#### [DATA SUPPLIED]
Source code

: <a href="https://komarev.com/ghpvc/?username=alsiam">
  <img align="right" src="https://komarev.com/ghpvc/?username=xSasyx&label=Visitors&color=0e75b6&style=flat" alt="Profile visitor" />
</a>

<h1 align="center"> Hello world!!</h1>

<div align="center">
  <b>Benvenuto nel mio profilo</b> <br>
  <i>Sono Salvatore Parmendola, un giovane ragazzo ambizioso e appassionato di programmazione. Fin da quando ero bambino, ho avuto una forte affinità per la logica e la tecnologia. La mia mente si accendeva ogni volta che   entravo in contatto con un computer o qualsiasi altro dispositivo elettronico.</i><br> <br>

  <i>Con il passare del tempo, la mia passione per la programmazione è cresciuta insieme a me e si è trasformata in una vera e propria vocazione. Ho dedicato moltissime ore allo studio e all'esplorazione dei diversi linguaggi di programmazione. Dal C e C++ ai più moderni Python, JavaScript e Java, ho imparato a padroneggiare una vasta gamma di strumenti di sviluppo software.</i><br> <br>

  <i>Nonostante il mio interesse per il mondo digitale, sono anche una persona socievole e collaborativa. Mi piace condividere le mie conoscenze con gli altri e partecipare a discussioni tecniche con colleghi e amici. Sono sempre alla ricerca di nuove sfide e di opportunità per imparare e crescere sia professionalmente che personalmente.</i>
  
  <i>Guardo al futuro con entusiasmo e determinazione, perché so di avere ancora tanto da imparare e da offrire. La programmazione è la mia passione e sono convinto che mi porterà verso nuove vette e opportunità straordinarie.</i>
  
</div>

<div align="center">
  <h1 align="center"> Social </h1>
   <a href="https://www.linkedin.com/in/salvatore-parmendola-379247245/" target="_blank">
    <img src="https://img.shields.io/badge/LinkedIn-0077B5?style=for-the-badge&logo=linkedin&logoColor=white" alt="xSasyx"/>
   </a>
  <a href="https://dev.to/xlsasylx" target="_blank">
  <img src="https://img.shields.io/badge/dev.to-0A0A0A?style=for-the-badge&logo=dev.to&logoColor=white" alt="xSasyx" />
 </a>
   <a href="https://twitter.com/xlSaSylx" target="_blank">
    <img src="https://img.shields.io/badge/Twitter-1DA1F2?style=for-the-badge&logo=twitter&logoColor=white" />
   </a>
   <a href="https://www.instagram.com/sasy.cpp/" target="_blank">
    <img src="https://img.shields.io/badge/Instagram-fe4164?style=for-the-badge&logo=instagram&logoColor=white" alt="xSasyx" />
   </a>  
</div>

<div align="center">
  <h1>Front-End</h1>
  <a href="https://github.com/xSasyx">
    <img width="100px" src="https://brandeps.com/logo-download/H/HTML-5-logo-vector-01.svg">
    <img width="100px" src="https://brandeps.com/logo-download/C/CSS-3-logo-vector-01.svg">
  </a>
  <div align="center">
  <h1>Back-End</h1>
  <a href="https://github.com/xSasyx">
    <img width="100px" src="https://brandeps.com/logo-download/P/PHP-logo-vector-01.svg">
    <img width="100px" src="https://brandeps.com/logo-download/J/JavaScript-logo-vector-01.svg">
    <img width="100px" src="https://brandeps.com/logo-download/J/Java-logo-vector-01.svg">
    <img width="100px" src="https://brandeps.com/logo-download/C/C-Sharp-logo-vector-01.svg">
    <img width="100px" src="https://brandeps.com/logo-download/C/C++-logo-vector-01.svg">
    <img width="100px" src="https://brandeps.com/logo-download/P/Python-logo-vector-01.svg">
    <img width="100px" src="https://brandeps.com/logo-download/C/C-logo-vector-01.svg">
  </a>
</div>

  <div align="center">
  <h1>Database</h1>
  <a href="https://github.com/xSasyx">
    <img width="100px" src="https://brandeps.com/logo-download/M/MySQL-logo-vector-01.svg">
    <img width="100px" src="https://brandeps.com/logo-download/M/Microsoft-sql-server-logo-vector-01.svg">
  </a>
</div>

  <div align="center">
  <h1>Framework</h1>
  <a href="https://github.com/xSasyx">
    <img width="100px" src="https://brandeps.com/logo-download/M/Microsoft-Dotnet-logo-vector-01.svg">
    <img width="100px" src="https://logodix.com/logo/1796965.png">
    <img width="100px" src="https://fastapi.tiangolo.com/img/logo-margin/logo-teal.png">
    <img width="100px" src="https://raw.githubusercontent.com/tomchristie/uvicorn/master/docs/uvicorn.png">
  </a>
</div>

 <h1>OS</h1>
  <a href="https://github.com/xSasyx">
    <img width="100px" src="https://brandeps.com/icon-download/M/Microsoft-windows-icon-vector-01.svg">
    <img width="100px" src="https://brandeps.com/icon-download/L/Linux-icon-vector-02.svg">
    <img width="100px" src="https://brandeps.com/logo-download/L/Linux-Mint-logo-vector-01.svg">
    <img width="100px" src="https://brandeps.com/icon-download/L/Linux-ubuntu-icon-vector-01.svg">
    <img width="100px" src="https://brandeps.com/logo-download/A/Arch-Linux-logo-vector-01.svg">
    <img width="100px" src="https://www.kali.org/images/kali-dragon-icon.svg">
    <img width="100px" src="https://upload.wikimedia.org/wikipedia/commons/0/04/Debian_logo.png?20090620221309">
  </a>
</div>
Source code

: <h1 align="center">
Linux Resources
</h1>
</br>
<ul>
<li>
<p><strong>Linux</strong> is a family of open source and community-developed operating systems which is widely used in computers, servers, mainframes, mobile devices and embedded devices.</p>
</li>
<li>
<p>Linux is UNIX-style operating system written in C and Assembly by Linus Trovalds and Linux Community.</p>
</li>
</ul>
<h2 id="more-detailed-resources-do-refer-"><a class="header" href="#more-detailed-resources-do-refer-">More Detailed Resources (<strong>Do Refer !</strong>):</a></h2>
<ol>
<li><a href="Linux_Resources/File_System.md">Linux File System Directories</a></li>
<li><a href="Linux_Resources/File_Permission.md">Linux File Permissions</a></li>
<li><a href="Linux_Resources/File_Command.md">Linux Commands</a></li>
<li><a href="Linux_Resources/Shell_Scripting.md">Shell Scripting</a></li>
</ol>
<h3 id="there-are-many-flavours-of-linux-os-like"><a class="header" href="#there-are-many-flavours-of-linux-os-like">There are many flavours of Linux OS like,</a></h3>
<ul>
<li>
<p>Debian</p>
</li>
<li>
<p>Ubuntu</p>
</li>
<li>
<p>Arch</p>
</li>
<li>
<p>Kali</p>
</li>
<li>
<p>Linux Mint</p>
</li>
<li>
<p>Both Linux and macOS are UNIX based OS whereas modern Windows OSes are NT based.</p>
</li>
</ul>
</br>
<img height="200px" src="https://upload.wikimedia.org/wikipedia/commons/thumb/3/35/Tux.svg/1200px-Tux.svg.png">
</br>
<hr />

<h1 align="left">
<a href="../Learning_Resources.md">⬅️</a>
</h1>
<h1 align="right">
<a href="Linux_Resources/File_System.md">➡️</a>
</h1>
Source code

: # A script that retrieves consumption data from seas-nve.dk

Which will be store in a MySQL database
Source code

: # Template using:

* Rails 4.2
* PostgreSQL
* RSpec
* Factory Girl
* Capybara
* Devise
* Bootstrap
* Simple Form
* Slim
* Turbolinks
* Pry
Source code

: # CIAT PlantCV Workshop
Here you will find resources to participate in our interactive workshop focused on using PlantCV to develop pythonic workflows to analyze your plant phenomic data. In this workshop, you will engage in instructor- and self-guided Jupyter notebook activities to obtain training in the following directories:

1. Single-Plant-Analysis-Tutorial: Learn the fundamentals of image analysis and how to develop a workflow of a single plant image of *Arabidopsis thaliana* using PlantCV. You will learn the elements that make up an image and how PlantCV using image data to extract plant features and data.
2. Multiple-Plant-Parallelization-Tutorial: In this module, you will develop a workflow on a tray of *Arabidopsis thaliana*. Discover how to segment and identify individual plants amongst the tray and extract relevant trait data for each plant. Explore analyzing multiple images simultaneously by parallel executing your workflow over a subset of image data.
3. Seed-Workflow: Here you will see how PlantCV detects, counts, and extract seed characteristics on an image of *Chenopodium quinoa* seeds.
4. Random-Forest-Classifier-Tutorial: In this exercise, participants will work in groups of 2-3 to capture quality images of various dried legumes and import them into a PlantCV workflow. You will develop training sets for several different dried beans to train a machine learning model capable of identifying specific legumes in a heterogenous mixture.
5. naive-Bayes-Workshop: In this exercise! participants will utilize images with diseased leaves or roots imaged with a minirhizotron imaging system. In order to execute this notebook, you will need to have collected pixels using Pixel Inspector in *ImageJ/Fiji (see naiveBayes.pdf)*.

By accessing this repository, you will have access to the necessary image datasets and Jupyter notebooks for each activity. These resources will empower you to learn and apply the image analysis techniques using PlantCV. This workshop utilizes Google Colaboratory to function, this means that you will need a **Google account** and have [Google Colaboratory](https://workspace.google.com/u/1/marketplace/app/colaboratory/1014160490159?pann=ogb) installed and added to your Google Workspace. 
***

#### [TASK ITEM]
Both end lines included, restate word for word the lines above from the line with "Which will be store in a MySQL database" to the line with "CIAT PlantCV Workshop", and nothing else.

#### [THE ANSWER]
Which will be store in a MySQL database
Source code

: # Template using:

* Rails 4.2
* PostgreSQL
* RSpec
* Factory Girl
* Capybara
* Devise
* Bootstrap
* Simple Form
* Slim
* Turbolinks
* Pry
Source code

: # CIAT PlantCV Workshop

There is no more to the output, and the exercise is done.